Each line of the data below from the one holding "za 1 hodinu." to the one holding "# How to Use", inclusive, is to be reproduced exactly; no other line belongs in the answer.

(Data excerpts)
== Segment start ==
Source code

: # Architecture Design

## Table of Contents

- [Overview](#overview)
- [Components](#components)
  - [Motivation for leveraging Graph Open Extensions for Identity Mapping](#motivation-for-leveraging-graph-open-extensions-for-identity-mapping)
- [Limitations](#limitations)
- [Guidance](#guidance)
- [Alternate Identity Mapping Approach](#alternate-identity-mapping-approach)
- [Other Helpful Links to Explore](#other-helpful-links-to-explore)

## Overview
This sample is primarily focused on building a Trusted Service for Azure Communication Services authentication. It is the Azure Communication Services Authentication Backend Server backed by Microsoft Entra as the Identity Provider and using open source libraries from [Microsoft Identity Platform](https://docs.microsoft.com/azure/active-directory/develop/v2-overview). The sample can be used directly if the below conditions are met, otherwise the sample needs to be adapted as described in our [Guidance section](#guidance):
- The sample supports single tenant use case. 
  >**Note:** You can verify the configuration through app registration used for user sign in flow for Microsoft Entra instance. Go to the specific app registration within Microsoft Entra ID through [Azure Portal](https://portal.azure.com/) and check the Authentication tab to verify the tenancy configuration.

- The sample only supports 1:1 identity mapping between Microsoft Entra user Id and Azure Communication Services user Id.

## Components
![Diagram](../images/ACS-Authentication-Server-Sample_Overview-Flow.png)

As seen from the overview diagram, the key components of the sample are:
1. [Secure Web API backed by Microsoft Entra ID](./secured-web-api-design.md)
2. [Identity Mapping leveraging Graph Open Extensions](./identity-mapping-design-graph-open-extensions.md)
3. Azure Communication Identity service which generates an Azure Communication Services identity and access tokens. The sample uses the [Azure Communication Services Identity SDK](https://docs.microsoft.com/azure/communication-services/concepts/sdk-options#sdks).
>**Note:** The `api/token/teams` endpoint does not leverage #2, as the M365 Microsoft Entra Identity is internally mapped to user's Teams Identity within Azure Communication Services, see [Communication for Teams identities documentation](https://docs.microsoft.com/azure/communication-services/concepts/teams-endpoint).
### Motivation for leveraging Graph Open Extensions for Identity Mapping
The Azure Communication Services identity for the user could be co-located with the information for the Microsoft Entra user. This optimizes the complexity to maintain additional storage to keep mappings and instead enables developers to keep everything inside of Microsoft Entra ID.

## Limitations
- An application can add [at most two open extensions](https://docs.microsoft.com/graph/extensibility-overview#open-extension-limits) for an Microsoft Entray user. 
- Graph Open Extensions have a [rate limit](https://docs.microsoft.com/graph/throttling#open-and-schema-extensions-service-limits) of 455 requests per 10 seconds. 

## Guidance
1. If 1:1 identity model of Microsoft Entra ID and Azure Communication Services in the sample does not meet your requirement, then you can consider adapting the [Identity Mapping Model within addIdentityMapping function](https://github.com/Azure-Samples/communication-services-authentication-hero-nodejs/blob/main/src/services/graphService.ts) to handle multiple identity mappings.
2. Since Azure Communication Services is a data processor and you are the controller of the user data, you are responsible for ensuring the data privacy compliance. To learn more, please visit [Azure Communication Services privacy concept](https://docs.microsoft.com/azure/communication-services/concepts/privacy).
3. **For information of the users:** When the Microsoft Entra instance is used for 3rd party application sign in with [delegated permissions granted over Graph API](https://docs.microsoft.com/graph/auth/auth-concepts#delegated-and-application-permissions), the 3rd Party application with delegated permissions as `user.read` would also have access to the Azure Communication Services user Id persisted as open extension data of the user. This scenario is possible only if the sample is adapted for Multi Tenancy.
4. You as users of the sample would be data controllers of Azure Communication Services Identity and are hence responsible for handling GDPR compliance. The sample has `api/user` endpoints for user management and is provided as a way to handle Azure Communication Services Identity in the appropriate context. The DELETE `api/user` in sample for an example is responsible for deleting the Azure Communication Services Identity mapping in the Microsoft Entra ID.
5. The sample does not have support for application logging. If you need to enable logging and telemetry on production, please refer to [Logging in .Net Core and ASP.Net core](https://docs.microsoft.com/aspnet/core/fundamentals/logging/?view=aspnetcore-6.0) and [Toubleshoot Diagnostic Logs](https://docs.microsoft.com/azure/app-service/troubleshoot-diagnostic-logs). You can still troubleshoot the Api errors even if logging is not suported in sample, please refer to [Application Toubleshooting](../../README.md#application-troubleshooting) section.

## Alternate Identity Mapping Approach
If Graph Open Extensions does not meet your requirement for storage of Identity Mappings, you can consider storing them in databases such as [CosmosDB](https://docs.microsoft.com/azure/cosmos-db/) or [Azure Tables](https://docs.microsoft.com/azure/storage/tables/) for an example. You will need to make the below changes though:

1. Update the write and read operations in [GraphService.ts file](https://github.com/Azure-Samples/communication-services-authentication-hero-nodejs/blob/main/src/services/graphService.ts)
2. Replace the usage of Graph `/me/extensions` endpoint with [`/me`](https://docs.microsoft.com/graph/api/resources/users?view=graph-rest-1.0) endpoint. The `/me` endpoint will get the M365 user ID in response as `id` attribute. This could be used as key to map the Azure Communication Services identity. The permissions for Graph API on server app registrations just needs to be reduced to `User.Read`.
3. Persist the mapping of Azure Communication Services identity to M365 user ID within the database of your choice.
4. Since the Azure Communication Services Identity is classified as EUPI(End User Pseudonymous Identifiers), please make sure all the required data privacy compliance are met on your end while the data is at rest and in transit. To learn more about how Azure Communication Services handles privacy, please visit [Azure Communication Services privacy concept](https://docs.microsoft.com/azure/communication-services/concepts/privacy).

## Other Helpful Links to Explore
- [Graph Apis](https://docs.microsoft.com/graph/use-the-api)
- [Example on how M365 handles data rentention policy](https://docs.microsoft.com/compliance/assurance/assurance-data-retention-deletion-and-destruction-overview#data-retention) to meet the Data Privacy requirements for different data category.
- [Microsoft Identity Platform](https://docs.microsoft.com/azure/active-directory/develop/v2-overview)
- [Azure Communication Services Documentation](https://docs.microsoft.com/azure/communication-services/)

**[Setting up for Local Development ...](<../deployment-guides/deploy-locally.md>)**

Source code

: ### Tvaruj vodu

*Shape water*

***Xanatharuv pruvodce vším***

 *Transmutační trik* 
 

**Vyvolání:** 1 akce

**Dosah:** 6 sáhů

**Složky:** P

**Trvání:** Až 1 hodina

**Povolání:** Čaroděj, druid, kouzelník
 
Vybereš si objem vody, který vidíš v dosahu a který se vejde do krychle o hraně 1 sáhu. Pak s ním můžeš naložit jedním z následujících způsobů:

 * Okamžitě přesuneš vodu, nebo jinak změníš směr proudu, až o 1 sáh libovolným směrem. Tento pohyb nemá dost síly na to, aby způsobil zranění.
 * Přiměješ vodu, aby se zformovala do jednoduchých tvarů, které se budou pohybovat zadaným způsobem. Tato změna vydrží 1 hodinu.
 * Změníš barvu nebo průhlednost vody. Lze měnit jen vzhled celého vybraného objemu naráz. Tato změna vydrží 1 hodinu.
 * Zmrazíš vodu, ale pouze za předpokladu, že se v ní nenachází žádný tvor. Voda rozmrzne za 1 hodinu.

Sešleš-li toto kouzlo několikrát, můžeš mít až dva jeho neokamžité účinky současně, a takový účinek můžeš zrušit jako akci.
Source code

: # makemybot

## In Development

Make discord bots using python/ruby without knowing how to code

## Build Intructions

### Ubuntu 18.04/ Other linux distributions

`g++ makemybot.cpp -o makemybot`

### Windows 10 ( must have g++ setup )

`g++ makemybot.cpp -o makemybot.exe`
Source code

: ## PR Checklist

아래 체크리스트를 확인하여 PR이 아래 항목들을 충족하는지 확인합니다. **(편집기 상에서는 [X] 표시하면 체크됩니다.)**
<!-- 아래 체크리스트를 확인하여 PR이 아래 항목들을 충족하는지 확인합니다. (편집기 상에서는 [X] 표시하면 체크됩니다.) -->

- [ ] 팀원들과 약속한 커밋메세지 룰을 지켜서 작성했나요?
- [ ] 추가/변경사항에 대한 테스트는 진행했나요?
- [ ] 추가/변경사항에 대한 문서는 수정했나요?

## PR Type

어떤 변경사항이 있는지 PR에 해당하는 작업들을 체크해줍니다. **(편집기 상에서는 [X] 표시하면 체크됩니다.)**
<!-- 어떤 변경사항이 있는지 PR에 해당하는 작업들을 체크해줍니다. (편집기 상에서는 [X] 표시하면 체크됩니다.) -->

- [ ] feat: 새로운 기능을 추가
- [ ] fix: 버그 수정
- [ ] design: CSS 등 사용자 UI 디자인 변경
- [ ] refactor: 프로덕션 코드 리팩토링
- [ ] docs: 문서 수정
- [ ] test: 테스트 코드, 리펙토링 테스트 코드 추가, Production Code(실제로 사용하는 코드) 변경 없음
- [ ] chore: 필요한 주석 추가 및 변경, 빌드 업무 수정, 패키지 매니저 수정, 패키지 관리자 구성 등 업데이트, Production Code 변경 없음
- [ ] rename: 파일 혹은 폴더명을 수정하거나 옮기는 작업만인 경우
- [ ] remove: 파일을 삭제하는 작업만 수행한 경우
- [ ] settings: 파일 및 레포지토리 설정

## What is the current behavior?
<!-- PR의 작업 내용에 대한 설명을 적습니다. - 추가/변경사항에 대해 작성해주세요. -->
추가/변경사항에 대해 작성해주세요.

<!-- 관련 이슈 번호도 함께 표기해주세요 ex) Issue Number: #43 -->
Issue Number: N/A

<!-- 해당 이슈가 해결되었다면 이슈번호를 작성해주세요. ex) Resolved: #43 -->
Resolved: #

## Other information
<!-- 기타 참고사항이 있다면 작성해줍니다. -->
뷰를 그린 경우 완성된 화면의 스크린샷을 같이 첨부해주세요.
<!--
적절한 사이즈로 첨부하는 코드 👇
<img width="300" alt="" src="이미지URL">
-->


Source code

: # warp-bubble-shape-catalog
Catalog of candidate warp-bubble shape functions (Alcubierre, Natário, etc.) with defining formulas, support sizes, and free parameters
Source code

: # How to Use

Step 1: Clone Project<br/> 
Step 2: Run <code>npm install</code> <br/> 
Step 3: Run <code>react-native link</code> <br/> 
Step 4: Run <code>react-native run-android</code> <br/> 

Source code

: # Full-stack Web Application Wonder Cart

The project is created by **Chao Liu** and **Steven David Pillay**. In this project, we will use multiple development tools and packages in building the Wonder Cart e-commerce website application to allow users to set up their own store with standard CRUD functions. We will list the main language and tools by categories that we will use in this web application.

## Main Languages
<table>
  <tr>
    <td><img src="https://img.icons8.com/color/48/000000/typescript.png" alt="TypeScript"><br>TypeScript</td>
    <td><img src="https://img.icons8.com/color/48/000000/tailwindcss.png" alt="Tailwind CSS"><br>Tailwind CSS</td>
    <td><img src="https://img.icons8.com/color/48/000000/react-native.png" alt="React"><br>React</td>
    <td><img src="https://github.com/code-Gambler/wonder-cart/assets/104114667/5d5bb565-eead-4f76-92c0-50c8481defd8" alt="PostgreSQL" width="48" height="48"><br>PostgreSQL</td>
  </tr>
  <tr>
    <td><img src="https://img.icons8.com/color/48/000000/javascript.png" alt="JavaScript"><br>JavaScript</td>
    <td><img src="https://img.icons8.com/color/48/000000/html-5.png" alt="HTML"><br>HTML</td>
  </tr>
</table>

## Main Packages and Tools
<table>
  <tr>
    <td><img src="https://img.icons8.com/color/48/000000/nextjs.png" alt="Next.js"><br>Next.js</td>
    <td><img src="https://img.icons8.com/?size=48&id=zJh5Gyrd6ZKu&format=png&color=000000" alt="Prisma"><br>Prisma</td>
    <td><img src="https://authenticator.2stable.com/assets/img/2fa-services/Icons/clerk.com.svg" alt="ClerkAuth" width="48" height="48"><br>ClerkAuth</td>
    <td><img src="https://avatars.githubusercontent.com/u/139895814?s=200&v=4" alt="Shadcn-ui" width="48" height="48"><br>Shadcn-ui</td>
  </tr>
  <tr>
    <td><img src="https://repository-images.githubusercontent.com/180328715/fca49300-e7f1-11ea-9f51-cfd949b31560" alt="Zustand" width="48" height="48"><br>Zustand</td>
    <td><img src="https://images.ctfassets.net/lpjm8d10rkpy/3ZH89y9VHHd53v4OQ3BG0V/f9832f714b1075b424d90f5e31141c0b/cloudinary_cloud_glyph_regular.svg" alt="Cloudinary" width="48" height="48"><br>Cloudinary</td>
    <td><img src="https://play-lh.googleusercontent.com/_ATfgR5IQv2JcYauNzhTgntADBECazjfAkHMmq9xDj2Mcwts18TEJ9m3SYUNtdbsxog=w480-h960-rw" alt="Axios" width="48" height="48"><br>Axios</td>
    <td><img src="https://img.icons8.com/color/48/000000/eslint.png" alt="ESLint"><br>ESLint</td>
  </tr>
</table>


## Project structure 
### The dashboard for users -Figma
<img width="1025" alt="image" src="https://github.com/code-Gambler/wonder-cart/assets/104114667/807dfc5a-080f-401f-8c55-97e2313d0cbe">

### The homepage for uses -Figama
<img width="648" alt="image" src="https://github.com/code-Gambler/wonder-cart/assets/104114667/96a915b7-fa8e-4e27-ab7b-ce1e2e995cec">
== Segment end ==
#### Exercise output
 * Zmrazíš vodu, ale pouze za předpokladu, že se v ní nenachází žádný tvor. Voda rozmrzne za 1 hodinu.

Sešleš-li toto kouzlo několikrát, můžeš mít až dva jeho neokamžité účinky současně, a takový účinek můžeš zrušit jako akci.
Source code

: # makemybot

## In Development

Make discord bots using python/ruby without knowing how to code

## Build Intructions

### Ubuntu 18.04/ Other linux distributions

`g++ makemybot.cpp -o makemybot`

### Windows 10 ( must have g++ setup )

`g++ makemybot.cpp -o makemybot.exe`
Source code

: ## PR Checklist

아래 체크리스트를 확인하여 PR이 아래 항목들을 충족하는지 확인합니다. **(편집기 상에서는 [X] 표시하면 체크됩니다.)**
<!-- 아래 체크리스트를 확인하여 PR이 아래 항목들을 충족하는지 확인합니다. (편집기 상에서는 [X] 표시하면 체크됩니다.) -->

- [ ] 팀원들과 약속한 커밋메세지 룰을 지켜서 작성했나요?
- [ ] 추가/변경사항에 대한 테스트는 진행했나요?
- [ ] 추가/변경사항에 대한 문서는 수정했나요?

## PR Type

어떤 변경사항이 있는지 PR에 해당하는 작업들을 체크해줍니다. **(편집기 상에서는 [X] 표시하면 체크됩니다.)**
<!-- 어떤 변경사항이 있는지 PR에 해당하는 작업들을 체크해줍니다. (편집기 상에서는 [X] 표시하면 체크됩니다.) -->

- [ ] feat: 새로운 기능을 추가
- [ ] fix: 버그 수정
- [ ] design: CSS 등 사용자 UI 디자인 변경
- [ ] refactor: 프로덕션 코드 리팩토링
- [ ] docs: 문서 수정
- [ ] test: 테스트 코드, 리펙토링 테스트 코드 추가, Production Code(실제로 사용하는 코드) 변경 없음
- [ ] chore: 필요한 주석 추가 및 변경, 빌드 업무 수정, 패키지 매니저 수정, 패키지 관리자 구성 등 업데이트, Production Code 변경 없음
- [ ] rename: 파일 혹은 폴더명을 수정하거나 옮기는 작업만인 경우
- [ ] remove: 파일을 삭제하는 작업만 수행한 경우
- [ ] settings: 파일 및 레포지토리 설정

## What is the current behavior?
<!-- PR의 작업 내용에 대한 설명을 적습니다. - 추가/변경사항에 대해 작성해주세요. -->
추가/변경사항에 대해 작성해주세요.

<!-- 관련 이슈 번호도 함께 표기해주세요 ex) Issue Number: #43 -->
Issue Number: N/A

<!-- 해당 이슈가 해결되었다면 이슈번호를 작성해주세요. ex) Resolved: #43 -->
Resolved: #

## Other information
<!-- 기타 참고사항이 있다면 작성해줍니다. -->
뷰를 그린 경우 완성된 화면의 스크린샷을 같이 첨부해주세요.
<!--
적절한 사이즈로 첨부하는 코드 👇
<img width="300" alt="" src="이미지URL">
-->


Source code

: # warp-bubble-shape-catalog
Catalog of candidate warp-bubble shape functions (Alcubierre, Natário, etc.) with defining formulas, support sizes, and free parameters
Source code

: # How to Use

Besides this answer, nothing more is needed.